Poachers turned good, with the help of COMACO’s poacher transformation. 

Local chiefs and other traditional leaders assist COMACO with the names of local hunters who hunt illegally and COMACO approaches them with the promise of a better life if they surrender their guns and take part in a training program that offers them new, alternative livelihoods skills.  With the inputs and markets that COMACO can offer, the impact grows each year as more and more hunters, now totaling over 600, join the ranks of reformed poachers who have downed their guns for a better way of life.  Over 20% of these poachers once hunted elephants.  No longer is this hunting pressure threatening elephant numbers in Luangwa Valley.

If I had better skills [than hunting] to pass on to my sons, I would.

Thompson Tembo made a living by killing elephants and has spent two prison terms for poaching wildlife.  He grew up learning his skills from his father, who also had no other skills.  This is the legacy of poaching, often from father to son or uncle to nephew.   COMACO has interview all the hunters it trains and in almost every case, hunters explain that if they had better skills to pass on to their sons, they would.  The sad reality is that no one has ever cared to really understand their problems of poverty and lack of formal training.
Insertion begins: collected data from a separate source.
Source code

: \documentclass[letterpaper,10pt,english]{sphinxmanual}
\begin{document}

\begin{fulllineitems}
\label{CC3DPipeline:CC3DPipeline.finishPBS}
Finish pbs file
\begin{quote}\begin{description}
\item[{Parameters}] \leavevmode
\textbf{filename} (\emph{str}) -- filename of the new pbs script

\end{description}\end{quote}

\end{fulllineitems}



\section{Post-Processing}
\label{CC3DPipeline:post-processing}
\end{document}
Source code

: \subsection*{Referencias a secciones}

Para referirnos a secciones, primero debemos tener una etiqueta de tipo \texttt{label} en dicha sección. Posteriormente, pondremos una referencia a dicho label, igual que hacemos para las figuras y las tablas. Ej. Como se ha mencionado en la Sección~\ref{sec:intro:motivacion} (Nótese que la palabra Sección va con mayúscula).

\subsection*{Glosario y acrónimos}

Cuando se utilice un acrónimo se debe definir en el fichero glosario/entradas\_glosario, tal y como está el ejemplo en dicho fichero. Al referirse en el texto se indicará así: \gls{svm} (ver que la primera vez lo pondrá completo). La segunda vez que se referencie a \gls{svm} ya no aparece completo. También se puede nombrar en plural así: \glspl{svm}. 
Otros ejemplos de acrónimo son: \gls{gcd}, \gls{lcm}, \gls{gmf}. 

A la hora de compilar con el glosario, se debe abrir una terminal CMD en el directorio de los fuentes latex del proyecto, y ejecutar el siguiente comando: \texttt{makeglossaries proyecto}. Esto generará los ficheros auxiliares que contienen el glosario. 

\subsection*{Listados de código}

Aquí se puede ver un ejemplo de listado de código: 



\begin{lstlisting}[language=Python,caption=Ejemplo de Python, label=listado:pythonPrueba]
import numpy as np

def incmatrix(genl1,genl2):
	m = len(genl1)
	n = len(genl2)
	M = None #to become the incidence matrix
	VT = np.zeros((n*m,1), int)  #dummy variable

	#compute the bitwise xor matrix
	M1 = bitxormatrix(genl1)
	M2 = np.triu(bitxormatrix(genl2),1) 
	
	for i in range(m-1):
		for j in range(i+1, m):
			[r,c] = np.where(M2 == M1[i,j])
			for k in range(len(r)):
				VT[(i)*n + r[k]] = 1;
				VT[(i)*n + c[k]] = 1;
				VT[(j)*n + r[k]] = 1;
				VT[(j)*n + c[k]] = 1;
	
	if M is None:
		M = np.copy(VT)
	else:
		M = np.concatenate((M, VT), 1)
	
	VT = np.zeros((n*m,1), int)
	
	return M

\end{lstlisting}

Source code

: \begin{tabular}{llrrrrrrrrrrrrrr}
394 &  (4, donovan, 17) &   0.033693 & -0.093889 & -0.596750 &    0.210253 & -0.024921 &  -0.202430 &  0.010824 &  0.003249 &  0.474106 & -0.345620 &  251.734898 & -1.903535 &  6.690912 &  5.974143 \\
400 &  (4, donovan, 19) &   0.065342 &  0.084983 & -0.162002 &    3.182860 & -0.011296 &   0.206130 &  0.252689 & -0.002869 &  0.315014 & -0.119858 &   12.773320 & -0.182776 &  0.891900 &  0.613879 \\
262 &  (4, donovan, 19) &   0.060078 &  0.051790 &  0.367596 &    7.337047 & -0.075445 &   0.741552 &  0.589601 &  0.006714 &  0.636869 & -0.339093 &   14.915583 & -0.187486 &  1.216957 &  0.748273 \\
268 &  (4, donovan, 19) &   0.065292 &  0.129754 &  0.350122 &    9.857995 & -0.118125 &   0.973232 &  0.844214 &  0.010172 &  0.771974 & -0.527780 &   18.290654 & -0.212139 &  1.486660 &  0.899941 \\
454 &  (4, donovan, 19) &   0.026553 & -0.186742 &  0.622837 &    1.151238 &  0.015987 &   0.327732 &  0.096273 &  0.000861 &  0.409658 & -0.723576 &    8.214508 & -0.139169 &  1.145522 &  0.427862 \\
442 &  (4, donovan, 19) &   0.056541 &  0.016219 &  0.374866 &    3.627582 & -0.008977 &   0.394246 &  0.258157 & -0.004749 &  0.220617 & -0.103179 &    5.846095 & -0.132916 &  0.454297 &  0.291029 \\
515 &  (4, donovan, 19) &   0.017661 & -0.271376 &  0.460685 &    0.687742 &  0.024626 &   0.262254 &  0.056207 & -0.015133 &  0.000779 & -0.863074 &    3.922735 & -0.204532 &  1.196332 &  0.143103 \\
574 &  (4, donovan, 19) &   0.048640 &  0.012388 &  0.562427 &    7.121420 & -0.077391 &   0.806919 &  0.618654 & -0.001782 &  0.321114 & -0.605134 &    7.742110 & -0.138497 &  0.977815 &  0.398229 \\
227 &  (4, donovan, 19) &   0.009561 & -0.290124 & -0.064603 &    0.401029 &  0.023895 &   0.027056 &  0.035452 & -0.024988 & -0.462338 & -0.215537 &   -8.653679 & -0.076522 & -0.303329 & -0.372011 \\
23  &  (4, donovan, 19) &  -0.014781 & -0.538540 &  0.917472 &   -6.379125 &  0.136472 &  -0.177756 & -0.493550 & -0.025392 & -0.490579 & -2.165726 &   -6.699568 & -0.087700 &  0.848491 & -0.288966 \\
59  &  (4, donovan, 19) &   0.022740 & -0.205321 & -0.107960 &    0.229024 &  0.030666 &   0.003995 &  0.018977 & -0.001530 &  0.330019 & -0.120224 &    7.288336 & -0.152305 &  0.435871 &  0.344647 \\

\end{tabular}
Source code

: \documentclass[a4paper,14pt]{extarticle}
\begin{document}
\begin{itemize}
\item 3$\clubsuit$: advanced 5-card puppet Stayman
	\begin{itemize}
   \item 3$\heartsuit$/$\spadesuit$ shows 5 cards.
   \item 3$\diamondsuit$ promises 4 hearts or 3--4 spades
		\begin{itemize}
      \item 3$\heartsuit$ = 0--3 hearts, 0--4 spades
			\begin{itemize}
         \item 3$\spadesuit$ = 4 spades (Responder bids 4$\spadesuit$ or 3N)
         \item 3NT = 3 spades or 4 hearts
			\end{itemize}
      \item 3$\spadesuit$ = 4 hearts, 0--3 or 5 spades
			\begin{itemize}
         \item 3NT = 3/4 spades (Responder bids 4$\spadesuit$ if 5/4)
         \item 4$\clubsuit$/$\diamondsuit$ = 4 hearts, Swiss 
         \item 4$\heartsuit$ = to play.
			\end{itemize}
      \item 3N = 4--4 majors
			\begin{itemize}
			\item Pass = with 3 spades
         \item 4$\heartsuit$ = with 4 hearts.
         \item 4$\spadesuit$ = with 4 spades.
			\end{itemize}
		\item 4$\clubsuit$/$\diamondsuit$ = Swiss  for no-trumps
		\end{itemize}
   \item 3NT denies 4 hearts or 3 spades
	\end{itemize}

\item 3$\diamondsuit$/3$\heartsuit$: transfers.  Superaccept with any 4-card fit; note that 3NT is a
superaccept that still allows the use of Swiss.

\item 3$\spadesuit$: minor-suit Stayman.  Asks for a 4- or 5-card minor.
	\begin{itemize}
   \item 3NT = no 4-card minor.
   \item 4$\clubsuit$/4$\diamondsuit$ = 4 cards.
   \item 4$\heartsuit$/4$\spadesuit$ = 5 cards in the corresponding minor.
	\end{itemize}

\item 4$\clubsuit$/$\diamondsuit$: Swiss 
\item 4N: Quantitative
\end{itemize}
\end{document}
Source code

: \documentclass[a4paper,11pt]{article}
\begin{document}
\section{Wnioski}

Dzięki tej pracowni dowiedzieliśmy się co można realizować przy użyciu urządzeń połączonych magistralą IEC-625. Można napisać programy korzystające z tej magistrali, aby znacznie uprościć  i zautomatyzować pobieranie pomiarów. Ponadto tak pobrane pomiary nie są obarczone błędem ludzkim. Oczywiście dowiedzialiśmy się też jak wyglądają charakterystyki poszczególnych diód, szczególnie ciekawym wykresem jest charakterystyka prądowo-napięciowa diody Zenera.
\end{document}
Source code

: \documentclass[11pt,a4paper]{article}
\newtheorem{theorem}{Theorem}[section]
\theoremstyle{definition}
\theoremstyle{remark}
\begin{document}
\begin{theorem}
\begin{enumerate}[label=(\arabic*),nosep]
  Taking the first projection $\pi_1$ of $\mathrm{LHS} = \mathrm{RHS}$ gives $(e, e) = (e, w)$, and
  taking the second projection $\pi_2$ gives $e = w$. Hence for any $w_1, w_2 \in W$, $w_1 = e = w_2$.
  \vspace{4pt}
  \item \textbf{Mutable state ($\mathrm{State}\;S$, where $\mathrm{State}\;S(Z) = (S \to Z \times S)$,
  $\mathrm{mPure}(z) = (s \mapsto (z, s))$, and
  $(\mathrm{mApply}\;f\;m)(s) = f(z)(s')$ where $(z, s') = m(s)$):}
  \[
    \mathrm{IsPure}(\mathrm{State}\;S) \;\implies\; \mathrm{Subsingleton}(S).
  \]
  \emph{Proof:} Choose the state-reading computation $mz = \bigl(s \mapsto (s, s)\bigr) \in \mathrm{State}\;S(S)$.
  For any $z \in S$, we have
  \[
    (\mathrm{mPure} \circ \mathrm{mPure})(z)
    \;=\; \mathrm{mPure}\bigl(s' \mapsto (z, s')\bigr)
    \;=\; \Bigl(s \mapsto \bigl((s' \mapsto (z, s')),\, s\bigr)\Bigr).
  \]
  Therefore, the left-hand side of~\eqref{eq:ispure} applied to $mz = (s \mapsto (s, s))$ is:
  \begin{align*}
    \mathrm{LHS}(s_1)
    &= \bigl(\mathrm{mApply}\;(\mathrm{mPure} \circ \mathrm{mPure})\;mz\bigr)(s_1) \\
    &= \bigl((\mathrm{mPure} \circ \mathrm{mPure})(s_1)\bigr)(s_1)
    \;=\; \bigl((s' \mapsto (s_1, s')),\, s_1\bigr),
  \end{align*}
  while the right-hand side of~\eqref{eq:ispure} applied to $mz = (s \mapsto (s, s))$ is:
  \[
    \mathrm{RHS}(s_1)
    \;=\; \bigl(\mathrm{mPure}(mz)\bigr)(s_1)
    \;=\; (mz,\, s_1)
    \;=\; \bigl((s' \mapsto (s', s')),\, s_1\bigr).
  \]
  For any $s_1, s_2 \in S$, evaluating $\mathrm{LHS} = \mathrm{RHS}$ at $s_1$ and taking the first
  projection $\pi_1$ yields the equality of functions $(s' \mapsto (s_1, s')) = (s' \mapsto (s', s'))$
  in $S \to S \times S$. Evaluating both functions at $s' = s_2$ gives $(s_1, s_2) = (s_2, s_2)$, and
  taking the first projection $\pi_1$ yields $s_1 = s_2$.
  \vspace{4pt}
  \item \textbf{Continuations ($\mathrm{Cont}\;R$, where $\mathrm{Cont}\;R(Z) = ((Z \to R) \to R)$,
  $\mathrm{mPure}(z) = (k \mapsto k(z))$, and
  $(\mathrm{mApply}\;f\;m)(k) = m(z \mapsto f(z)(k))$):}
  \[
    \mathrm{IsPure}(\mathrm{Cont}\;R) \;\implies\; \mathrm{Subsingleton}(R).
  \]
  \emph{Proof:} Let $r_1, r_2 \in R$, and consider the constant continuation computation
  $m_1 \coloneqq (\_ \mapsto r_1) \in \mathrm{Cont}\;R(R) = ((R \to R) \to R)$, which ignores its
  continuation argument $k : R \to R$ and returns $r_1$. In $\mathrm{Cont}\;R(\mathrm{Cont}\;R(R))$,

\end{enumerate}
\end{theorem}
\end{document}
Thompson was among the first recruits into the poacher transformation program and he soon realized the enormous mistake he had made by wasting so much of his life hunting wild animals for other unscrupulous trades to benefit from.  He now has realized the important friendship between COMACO and his family.   With over 30 bee hives and the new crops that he grows, Thompson makes far more money today than he did as a poacher and he is safe from the many dangers that a life as a poacher brought to him and his family.

Training a poacher to adopt new skills and become connected to COMACO’s markets does take time, on average 2-3 years, and requires an investment of about $350 per poacher.  With an average of 4 animals killed per year by a typical poacher and with law enforcement costs averaging over $800 to arrest and convict a single poacher, the transformation is a great deal for Zambia and for the people who might be tempted to adopt his livelihood.